Nevernight
- Author: Jay Kristoff
- Language: English
- Series: Nevernight Chronicle
- Genre: Action, Dark Fantasy, Fiction
- Publisher: Thomas Dunne Books
- Publication date: August 9th, 2016
- Publication place: Australia
- Pages: 429
- ISBN: 9781466885035
- Followed by: Godsgrave (2017)

= Nevernight =

2016 novel by Jay Kristoff

Nevernight is a 2016 adult, dark fantasy novel by Jay Kristoff. It is the first installment in the Nevernight Chronicle. Set in the Republic of Itreya, it follows fledgling assassin Mia Corvere seeking revenge for her family.

==Synopsis==
The book follows assassin Mia Corvere as she seeks revenge against the most powerful people in the Republic of Itreya for destroying her family. After training under the tutelage of former assassin Mercurio, she trains at the Red Church to become an assassin, while also learning to master her abilities as a Darkin, a mysterious being who can control shadows. Her powers are limited by the fact that the world has three suns, and night only occurs every two and a half years.

==Characters==
- Mia Corvere: The main protagonist, the last daughter of House Corvere who seeks to avenge her family, also a Darkin accompanied by her familiar Mister Kindly.
- Tric: A Dweymeri bastard, acolyte of the Red Church and Mia's love interest.
- Ashlin Jarnheim: An acolyte of the Red Church and a daughter of a former assassin who befriends Mia and Tric.
- Mercurio: A former assassin of the Red Church, Mia's mentor and adopted father.
- The Ministry: Mother Drusilla, Solis, Mouser, SpiderKiller, and Aelea, the leaders and teachers of the Red Church.
- Hush: A mute acolyte of the Red Church.
- Marius and Marielle: Twin albino sorcerers employed by the Red Church.
- Lord Cassius: Head of the Red Church and a Darkin accompanied by his familiar Eclipse.
- Chronicler Aelius: The centuries-old librarian of the Red Church.
- Markus Remus: Commanding officer for the Illuminati legionnaires who Mia seeks to kill.

==Reception==
Nevernight received mostly positive reviews from critics, with praise for its worldbuilding, heroine and writing style. The book earned Kristoff his second David Gemmell Awards nomination, and won the 2016 Aurealis Award for Best Fantasy Novel.

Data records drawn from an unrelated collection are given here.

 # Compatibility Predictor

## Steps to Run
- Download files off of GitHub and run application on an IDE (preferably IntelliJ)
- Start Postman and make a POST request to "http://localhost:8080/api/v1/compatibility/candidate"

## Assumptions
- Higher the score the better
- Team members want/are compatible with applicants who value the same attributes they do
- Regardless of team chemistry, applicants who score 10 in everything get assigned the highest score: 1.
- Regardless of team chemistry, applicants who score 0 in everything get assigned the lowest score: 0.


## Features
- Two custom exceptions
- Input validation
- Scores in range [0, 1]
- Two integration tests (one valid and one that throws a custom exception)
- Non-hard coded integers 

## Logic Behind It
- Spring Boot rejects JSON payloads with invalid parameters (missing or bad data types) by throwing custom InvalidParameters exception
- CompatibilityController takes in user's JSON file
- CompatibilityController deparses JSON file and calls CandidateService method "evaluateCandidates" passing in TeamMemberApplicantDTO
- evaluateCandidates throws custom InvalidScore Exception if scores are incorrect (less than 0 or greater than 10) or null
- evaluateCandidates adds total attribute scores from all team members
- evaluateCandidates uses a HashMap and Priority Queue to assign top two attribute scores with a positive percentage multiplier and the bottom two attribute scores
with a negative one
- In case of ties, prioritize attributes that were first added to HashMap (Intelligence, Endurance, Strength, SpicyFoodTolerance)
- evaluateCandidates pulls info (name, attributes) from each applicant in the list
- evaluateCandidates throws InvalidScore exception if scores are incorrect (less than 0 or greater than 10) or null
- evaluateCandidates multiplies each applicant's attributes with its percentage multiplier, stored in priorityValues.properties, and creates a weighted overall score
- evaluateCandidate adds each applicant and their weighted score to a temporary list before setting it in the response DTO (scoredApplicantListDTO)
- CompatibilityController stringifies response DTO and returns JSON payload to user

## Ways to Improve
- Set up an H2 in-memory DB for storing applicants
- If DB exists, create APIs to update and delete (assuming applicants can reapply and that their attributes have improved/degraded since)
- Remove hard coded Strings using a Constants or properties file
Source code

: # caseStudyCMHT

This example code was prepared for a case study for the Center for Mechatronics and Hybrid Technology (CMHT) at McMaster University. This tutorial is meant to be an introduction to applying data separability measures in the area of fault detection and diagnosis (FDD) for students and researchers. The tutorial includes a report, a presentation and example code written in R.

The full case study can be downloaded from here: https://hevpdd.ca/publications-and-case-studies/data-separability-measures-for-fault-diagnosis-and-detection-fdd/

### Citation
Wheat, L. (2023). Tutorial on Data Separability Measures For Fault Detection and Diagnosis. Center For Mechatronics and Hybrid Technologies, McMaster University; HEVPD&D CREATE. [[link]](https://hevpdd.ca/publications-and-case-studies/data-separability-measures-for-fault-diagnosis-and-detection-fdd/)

Publishers Weekly gave the book a positive review, writing that it balanced "beauty and decay" and "the ancient and the magical" as the story unfolded. The book received four out of five stars from Becky Vosburg of Seattle Book Review.

==Adaptation==
In 2019, an adaptation of the book was created with funding assistance from Screen Australia. A three-part mini-series based on the first several chapters of Nevernight was released on YouTube in 2019.